It would seem that the events unhappily taking place in Cyprus today are covered by these Conventions. According to Article 3 of the Civilian Convention, the Convention applies In the case of armed conflict not of an international character occurring in the territory of one of the High Contracting Parties … It therefore seems that it applies to the conditions unhappily prevailing in Cyprus.

Does Clause 1 provide for the abandonment of collective penalties, particularly in the context of Cyprus? If it does, the consequences will be somewhat remarkable. If my memory does not fail me, have not the Government themselves been imposing collective penalties in Cyprus? I seem to recollect a fine of £35,000 imposed upon the citizens of Limasol and a collective fine imposed upon the citizens of Famagusta. Where do we stand in relation to these matters?

It seems that as far as the duty to enact legislation is concerned, what the Government have already done is, perhaps, adequate. Article 146 seems to be the relevant Article of the Fourth Convention, providing that, The High Contracting Parties undertake to enact any legislation necessary to provide effective penal sanctions for persons committing … any of the grave breaches referred to in the Convention. I therefore take it that the Government have fulfilled their responsibility in that respect by the terms of Clause 1. What I wonder is, what may be the extent of the duty of the contracting parties, including the Government, under the third paragraph of Article 146, which states: Each High Contracting Party shall take measures necessary for the suppression of all acts contrary to the provisions of the present Convention other than the grave breaches defined in the following Article. Is the Joint Under-Secretary of State satisfied that the law of England as it is now, is adequate to enable the Government to take all the necessary measures for the suppression of all acts contrary to the Civilian Convention and, indeed, all the other conventions?

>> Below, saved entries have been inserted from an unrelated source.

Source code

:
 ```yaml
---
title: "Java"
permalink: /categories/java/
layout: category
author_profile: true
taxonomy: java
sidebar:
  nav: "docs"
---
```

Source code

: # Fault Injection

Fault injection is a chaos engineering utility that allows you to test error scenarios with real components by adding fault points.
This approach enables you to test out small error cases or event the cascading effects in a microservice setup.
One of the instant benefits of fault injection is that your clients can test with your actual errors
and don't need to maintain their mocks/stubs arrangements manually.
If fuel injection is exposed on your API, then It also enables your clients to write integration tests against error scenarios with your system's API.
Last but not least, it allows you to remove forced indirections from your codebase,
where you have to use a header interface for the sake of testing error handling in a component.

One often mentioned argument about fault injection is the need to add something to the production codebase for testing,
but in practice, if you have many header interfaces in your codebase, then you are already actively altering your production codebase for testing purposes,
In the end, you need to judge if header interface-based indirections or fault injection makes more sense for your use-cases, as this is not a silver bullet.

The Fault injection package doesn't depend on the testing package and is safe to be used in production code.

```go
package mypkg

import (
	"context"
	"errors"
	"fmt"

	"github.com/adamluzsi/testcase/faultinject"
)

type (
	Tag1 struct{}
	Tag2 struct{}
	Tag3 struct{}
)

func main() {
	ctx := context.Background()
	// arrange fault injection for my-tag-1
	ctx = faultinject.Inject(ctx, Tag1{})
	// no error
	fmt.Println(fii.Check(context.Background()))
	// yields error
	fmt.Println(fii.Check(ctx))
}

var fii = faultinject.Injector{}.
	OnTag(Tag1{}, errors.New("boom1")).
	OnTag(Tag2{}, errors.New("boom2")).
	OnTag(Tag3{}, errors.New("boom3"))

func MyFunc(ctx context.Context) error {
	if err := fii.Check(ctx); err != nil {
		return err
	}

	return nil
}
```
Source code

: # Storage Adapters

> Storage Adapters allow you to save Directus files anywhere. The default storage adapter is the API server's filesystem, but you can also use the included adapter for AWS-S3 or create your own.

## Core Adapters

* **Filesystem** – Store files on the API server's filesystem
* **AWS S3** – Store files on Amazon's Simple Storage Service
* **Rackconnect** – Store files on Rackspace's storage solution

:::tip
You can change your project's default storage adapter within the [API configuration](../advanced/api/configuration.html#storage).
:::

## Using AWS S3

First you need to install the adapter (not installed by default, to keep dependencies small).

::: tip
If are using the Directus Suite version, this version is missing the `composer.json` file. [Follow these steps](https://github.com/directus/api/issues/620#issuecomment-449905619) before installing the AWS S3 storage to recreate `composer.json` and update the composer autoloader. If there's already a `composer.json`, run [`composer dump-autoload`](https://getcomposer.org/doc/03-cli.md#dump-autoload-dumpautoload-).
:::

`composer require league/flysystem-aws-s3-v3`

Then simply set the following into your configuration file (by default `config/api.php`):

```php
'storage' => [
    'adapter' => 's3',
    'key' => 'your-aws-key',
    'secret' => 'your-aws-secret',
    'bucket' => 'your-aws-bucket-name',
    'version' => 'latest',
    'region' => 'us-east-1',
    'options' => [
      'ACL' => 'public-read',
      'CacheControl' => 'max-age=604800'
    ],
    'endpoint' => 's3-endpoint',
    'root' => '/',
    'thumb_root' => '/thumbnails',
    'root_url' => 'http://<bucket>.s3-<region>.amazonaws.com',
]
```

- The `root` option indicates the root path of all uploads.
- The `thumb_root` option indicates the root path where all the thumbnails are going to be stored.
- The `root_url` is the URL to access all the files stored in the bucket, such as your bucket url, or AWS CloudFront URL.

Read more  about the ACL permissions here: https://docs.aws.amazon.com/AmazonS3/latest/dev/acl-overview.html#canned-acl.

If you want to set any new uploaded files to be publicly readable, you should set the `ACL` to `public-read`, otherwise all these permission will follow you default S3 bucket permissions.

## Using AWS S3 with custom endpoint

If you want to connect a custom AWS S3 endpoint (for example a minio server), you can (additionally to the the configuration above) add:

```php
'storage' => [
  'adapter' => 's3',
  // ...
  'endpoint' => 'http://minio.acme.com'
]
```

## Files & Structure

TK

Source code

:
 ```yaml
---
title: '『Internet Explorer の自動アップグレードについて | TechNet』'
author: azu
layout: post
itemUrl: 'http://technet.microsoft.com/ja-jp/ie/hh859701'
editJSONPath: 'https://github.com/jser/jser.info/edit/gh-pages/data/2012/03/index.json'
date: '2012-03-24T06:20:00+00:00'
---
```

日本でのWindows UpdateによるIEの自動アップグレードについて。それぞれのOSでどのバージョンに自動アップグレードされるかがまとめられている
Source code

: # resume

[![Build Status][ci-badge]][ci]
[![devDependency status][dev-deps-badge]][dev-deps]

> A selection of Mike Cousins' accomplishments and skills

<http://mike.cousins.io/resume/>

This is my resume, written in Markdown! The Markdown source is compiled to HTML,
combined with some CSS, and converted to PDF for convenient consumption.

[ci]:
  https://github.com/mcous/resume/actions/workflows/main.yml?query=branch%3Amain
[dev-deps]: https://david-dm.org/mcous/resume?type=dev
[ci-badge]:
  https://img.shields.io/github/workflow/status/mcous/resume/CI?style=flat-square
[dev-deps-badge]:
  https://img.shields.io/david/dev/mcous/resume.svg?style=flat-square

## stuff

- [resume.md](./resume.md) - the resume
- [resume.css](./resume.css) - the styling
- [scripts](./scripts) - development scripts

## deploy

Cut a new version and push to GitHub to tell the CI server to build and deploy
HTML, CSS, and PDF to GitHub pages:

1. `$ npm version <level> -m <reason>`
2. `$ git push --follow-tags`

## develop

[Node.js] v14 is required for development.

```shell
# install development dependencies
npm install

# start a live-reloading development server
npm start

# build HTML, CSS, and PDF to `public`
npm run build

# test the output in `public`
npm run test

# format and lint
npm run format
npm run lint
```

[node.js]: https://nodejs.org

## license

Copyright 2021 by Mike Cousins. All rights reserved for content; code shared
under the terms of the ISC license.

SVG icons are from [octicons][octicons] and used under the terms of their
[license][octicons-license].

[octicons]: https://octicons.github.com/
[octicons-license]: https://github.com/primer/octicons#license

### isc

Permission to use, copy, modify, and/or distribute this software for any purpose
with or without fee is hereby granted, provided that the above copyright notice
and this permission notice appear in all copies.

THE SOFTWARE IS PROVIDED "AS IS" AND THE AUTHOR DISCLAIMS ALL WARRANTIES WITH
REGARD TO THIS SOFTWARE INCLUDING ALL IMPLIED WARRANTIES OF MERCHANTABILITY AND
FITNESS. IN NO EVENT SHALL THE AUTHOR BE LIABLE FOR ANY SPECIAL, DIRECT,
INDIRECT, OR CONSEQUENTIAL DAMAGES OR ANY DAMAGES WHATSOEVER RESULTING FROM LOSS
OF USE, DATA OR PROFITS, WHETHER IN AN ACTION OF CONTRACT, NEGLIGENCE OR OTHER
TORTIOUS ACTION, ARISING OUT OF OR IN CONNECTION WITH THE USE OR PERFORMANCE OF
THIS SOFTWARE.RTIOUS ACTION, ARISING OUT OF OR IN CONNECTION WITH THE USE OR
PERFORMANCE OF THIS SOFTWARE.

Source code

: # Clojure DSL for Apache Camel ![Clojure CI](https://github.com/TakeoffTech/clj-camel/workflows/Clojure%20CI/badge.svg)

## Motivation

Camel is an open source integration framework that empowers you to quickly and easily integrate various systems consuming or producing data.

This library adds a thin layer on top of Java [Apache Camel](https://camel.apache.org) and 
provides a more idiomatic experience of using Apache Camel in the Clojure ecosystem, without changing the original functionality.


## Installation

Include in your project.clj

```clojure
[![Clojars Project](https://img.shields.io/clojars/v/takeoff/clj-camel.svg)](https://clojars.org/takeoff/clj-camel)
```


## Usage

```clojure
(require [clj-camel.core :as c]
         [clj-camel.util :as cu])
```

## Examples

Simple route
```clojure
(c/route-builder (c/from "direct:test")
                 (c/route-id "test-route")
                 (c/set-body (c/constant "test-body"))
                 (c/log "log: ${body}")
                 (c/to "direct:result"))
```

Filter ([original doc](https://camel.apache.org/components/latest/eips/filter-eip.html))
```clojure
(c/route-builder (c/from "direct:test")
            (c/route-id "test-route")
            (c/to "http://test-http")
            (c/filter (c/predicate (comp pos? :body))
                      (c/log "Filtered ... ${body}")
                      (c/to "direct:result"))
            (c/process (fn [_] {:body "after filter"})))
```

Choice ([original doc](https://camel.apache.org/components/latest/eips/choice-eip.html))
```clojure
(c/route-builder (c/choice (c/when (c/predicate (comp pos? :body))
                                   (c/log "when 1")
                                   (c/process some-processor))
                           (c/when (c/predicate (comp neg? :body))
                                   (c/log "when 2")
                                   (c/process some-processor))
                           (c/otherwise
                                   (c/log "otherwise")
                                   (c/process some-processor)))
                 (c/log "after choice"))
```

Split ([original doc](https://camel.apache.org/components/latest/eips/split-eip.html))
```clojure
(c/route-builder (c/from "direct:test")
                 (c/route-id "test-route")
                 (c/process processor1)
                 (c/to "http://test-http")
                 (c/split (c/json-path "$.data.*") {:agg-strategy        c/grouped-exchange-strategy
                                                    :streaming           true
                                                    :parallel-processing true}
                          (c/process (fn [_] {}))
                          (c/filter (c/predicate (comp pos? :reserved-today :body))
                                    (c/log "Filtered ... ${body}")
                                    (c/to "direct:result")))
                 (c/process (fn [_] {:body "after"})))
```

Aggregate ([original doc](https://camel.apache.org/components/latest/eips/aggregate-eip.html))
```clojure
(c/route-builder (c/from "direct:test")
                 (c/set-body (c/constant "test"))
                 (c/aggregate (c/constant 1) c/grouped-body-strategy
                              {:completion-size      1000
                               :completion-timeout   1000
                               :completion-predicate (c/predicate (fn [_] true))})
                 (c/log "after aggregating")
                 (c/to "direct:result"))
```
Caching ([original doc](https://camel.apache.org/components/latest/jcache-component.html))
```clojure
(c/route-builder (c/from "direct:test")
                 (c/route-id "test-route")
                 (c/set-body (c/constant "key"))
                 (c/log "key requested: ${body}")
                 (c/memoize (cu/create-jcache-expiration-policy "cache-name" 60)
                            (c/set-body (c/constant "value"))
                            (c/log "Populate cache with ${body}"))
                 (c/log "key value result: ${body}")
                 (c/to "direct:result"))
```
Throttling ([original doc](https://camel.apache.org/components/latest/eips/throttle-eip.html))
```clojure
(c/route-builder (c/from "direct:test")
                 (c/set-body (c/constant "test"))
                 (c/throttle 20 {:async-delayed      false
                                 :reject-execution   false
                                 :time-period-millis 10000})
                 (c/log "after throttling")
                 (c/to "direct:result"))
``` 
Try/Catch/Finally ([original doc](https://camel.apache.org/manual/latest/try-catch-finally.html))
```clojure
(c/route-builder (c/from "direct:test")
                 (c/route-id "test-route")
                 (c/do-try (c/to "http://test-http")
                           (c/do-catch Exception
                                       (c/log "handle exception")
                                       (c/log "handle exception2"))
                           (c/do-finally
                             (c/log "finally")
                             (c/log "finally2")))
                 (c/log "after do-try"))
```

Subject to a satisfactory answer to those questions, and especially bearing in mind the eminent legal authority which has been expressed in favour of the Clause in another place, I am satisfied that Clause I probably fulfils our obligations.

The Joint Under-Secretary of State for the Home Department (Mr. J. E. S. Simon)

I am grateful to the right hon. and learned Member for Newport (Sir F. Soskice) for the way in which he received the Clause and the Bill. I understand very well the circumstances which have compelled him to leave, and which he very courteously explained to me.

The right hon. and learned Member is quite right when he says that the Bill creates criminal offences which are not drafted with the precision with which we have heretofore expected criminal offences to be drawn. Certainly, if a Parliamentary draftsman had undertaken the drawing of the Conventions, they would be in very different terms from those in which they stand at the moment. On the other hand, it is inherent in an international Convention that a number of legal systems and of approaches to law have to be reconciled.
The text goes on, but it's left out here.